When my foot fell asleep during an interview with two "Spamalot" cast members, for example, they entertained me backstage until I could walk again. They let me hold the Holy Grail prop (a big goblet that is surprisingly lightweight) and encouraged me to smell the curtains, which they said reeked of "vinegar and death" (an accurate description, as it turned out).
Sidestepping props to get to dressing rooms is a normal part of my job. But so is attending shows, where often the biggest surprise is not what's happening on stage, but how little leg room is available in the theater. Even with your knees touching your chin, though, it's possible to make observations about the progress - or lack thereof - in Broadway theater.
Set design, for example, is fast approaching the George Lucas level: The car actually flies in "Chitty, Chitty Bang Bang." The crew won't say how it's done, of course. Which is why they have to distract you with the shower of confetti - very "Wizard of Oz" of them. But even advanced technology can't prevent every mishap. A performance of the musical "Hairspray" I attended had to be stopped and started over about 10 minutes in when the movable set malfunctioned. But that show, a previous Tony winner, is worth the wait.

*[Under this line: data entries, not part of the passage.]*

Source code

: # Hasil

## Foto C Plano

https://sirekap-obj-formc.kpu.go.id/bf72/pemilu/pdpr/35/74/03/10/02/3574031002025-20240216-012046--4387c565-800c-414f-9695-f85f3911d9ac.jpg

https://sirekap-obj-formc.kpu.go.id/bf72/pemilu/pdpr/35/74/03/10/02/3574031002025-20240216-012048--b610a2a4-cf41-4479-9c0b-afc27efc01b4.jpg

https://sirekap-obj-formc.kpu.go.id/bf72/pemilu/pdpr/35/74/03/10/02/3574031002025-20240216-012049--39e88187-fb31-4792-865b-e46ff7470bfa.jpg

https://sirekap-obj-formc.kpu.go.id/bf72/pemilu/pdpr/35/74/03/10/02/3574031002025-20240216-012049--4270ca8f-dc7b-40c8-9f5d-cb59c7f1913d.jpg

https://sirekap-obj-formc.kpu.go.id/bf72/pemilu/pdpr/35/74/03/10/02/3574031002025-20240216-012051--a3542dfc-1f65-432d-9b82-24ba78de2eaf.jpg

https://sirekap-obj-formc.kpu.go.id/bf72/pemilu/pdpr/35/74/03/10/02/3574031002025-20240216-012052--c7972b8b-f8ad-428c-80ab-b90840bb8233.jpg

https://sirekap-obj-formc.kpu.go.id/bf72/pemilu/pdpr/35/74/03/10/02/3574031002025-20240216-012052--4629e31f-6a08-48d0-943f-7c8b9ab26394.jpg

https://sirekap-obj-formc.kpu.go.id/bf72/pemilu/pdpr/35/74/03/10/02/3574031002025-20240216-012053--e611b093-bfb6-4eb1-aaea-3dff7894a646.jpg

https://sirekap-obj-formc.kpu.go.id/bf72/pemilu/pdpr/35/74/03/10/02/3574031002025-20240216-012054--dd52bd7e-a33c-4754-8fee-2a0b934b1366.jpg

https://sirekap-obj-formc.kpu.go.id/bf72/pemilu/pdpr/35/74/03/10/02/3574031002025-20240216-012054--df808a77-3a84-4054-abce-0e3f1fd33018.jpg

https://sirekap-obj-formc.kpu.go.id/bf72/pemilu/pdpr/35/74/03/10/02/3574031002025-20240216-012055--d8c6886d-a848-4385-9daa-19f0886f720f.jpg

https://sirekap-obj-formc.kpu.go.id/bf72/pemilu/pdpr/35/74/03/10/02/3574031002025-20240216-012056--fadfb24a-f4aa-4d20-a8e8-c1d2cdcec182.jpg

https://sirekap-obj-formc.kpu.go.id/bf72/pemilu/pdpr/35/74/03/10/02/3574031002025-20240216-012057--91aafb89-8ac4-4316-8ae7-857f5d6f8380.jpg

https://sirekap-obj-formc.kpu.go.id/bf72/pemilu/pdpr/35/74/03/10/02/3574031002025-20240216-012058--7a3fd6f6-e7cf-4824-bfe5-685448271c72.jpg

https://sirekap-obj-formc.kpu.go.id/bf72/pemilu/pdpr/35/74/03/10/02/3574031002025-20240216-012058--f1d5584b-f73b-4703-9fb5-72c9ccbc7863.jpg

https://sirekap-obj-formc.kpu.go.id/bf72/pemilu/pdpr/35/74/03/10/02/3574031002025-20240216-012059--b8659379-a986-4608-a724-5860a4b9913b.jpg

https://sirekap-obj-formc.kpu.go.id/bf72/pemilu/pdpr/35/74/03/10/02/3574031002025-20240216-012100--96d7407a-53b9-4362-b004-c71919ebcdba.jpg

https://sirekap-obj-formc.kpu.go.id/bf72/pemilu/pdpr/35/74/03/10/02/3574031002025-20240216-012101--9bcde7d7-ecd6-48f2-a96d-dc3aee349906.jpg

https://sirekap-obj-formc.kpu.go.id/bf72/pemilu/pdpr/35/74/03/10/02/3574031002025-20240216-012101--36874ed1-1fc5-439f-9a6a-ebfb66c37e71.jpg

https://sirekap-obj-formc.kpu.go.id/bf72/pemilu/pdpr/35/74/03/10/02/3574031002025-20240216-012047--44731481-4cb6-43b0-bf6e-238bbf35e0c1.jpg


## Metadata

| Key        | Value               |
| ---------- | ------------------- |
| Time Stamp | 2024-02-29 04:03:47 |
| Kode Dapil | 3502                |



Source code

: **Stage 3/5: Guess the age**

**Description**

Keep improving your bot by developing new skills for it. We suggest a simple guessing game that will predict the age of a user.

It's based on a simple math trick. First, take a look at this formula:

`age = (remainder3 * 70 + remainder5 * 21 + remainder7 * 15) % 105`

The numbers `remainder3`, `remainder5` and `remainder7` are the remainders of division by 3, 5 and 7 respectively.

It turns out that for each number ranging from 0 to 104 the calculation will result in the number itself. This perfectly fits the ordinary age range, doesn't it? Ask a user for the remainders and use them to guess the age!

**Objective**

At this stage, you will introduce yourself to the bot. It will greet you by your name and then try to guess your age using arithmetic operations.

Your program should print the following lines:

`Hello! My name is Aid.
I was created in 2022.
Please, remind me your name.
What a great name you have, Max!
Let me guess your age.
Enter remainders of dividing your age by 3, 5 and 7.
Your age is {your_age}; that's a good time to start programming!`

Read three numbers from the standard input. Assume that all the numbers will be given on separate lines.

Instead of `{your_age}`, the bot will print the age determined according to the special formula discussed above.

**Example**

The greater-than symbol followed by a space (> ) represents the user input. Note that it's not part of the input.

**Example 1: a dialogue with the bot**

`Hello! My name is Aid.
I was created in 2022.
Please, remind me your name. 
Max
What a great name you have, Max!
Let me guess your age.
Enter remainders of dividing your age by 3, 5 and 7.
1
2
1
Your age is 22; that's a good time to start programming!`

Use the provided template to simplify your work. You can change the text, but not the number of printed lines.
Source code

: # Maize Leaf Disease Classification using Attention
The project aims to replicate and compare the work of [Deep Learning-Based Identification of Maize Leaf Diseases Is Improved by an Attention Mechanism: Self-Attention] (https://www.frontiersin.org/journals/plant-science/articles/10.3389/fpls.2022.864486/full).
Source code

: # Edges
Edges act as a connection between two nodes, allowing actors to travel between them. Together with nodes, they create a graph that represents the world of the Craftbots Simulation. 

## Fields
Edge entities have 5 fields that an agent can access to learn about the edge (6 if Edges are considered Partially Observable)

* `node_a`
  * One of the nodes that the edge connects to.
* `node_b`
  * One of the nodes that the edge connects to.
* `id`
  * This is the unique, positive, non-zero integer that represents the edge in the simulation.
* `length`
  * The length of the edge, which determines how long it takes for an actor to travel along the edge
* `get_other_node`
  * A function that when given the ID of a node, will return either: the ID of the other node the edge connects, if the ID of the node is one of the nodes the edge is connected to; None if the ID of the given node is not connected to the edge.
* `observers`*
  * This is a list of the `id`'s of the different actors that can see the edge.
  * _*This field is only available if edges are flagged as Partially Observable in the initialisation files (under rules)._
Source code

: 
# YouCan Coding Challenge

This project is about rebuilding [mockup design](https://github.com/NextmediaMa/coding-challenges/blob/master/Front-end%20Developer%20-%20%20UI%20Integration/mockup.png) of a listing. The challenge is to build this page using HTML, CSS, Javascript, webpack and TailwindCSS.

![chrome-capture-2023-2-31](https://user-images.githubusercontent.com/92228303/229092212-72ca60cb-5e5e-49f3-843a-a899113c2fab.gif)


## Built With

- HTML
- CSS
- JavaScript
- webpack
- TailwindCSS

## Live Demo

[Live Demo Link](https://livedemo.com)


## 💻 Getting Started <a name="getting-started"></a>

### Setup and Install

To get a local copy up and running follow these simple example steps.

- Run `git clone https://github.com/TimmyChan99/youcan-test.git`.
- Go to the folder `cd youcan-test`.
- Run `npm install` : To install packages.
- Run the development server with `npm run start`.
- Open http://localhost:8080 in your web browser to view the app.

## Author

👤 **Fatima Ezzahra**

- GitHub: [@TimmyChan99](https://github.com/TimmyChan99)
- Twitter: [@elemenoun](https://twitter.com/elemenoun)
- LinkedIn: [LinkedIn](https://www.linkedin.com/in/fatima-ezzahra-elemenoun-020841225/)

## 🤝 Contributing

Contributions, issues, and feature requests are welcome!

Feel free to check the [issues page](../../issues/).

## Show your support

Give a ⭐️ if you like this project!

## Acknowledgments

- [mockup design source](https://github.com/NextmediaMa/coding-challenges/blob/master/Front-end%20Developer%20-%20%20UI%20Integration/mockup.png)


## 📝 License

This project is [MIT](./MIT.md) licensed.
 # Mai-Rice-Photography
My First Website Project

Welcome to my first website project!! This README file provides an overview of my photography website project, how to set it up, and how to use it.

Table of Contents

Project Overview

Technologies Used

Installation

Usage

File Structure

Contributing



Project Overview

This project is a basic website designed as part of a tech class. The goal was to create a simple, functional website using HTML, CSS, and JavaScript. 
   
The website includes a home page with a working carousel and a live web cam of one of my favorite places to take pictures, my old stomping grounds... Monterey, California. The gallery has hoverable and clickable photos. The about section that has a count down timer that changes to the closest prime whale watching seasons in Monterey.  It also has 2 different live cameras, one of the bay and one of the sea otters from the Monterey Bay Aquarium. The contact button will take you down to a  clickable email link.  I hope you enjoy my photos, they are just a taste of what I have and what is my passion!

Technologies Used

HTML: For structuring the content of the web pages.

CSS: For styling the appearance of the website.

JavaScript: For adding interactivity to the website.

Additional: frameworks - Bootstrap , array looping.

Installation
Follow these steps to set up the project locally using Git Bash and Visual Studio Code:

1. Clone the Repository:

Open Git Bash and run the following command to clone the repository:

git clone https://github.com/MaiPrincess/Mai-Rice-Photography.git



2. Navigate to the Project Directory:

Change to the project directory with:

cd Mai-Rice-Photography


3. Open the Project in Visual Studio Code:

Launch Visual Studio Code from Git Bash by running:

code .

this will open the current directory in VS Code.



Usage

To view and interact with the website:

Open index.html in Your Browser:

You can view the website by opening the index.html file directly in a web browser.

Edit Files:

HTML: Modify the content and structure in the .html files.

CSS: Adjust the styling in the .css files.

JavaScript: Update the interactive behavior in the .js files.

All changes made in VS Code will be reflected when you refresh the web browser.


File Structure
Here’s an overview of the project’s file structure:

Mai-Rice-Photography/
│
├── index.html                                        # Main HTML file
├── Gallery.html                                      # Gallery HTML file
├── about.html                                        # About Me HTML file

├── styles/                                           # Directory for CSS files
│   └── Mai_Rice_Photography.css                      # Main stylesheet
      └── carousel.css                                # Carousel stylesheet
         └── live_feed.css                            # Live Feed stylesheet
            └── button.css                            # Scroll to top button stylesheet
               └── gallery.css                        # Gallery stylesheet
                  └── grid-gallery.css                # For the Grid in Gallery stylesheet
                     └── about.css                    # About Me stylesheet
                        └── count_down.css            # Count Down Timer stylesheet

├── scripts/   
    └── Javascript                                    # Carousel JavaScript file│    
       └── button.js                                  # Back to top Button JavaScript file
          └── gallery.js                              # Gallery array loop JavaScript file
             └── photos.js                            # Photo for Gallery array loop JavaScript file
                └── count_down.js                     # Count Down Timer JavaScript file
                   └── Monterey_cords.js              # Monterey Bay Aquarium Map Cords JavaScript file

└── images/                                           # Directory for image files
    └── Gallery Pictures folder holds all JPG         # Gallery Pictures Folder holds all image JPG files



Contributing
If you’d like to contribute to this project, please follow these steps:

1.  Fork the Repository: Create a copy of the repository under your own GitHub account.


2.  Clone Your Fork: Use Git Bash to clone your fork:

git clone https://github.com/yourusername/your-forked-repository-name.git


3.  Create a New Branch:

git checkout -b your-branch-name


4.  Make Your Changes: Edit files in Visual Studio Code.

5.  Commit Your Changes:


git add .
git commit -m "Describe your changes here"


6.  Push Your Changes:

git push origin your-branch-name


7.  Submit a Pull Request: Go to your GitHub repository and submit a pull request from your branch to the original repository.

During many shows I found myself looking around to see how the audience was reacting to racial and ethnic jokes - or adult content in productions that otherwise would appeal to families.
I might have missed such a moment in "The 25th Annual Putnam County Spelling Bee" (six nominations, including Best Musical). So preoccupied was I with the fact that I had forgotten to bring a notebook, I was half listening to the show, half thinking about how many notes I could squeeze onto the few pieces of paper I had in my purse - a friend's wedding registry, an e-mail printout. As if sensing my concern, the actors threw cards with spelling words on them into the audience (a regular part of the show). Where other people saw souvenirs, I saw office supplies.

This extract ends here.